By Byron Kaye
SYDNEY, April 2 (Reuters) – People who show violent extremist tendencies on ChatGPT will be directed to human and chatbot‑based deradicalisation support through a new tool in development in New Zealand, the people behind it said.
The initiative is the latest attempt to address safety concerns in the face of a growing number of lawsuits accusing AI companies of failing to stop, and even enabling, violence.
OpenAI was threatened with intervention by the Canadian government in February after revealing a person who carried out a deadly school shooting had been banned by the platform without the authorities being informed.
ThroughLine, a startup hired in recent years by ChatGPT owner OpenAI as well as rivals Anthropic and Google, to redirect users to crisis support when they are flagged as being at risk of self-harm, domestic violence or an eating disorder, is also exploring ways to broaden its offer to include preventing violent extremism, its founder and former youth worker Elliot Taylor said.
The company is in discussions with The Christchurch Call, an initiative to stamp out online hate formed after New Zealand’s worst terrorist attack in 2019, which would involve the anti-extremism group giving guidance while ThroughLine develops the intervention chatbot, the former youth worker said.
“It’s something that we’d like to move toward and to do a better job of covering and then to be able to better support platforms,” Taylor said in an interview, adding that no timeframe has been set.
OpenAI confirmed the relationship with ThroughLine but declined to comment further.

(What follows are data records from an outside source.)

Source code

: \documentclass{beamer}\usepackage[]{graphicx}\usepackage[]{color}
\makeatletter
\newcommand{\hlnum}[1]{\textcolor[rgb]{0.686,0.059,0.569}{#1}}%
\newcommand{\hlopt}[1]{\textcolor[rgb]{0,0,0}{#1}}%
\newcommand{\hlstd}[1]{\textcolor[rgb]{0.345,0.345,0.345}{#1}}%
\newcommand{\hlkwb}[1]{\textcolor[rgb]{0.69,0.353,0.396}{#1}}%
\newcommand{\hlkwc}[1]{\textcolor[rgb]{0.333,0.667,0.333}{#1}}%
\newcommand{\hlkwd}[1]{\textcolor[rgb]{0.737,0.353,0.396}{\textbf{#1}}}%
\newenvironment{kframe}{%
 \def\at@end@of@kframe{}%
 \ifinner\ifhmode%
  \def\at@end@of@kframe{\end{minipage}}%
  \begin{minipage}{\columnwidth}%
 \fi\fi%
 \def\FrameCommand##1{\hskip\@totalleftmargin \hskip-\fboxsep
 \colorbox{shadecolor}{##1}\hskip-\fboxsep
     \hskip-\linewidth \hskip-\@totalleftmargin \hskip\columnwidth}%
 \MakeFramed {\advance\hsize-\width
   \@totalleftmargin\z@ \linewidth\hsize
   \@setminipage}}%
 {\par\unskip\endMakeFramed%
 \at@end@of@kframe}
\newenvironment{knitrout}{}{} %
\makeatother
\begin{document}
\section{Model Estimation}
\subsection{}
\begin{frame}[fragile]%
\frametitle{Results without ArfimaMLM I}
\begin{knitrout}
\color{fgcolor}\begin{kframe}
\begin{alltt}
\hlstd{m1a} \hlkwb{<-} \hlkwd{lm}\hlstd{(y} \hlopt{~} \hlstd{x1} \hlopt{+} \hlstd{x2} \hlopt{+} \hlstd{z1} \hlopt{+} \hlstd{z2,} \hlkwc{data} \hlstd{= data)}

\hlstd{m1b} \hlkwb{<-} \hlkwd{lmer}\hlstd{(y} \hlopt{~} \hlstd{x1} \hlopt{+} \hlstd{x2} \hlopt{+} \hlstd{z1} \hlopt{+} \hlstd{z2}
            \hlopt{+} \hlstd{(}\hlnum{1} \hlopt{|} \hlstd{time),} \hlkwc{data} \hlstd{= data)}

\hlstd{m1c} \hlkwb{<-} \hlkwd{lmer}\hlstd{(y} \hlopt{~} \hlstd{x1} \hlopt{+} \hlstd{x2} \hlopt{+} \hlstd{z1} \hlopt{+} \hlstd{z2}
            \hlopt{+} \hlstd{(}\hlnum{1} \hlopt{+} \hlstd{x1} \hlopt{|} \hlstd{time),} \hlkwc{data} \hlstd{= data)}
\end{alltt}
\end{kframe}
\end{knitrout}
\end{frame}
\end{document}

Anthropic and Google did not immediately respond to requests for comment.
Taylor’s firm, which he runs from his home in rural New Zealand, has become a go-to for AI firms with its offer of a constantly-checked network of 1,600 helplines in 180 countries.
Once the AI detects signs of a potential mental health crisis, it routes the user to ThroughLine, which matches them with an available human-run service nearby.
But ThroughLine’s scope has been limited to specific categories, the founder said. The breadth of mental health struggles that people disclose online has exploded with the popularity of AI chatbots, and now includes dalliances with extremism, he added.
MORE CHATBOTS, MORE PROBLEMS
The anti-extremism tool would probably be a hybrid model combining a chatbot trained to respond to people who show signs of extremism and referrals to real-world mental health services, Taylor said.
“We’re not using the training data of a base LLM,” he said, referring to the generic datasets large language model platforms use to form coherent text. “We’re working with the correct experts.” The technology is currently being tested, but no date has been set for release.
Galen Lamphere-Englund, a counterterrorism adviser representing The Christchurch Call, said he hoped to roll the product out for moderators of gaming forums and for parents and caregivers who want to weed out extremism online.
A chatbot rerouting tool was “a good and necessary idea because it recognises that it’s not just content that is the problem, but relationship dynamics,” said Henry Fraser, an AI researcher at Queensland University of Technology.
The product’s success may depend on questions of “how good are follow-up mechanisms and how good are the structures and relationships that they direct people into at addressing the problem,” he said.
Taylor said follow-up features, including possible alerts to authorities about dangerous users, were still to be determined but would take into account any risk of triggering escalated behaviour.
He said people in distress tended to share things online that they were too embarrassed to say to a person, and governments risked compounding danger if they pressured platforms to cut off users who engaged in sensitive conversations.
Heightened moderation associated with militancy by platforms under pressure from law enforcement has seen sympathisers moving to less regulated alternatives like Telegram, according to a 2025 study by New York University’s Stern Center for Business and Human Rights.
“If you talk to an AI and disclose the crisis and it shuts down the conversation, no one knows that happened, and that person might still be without support,” Taylor said.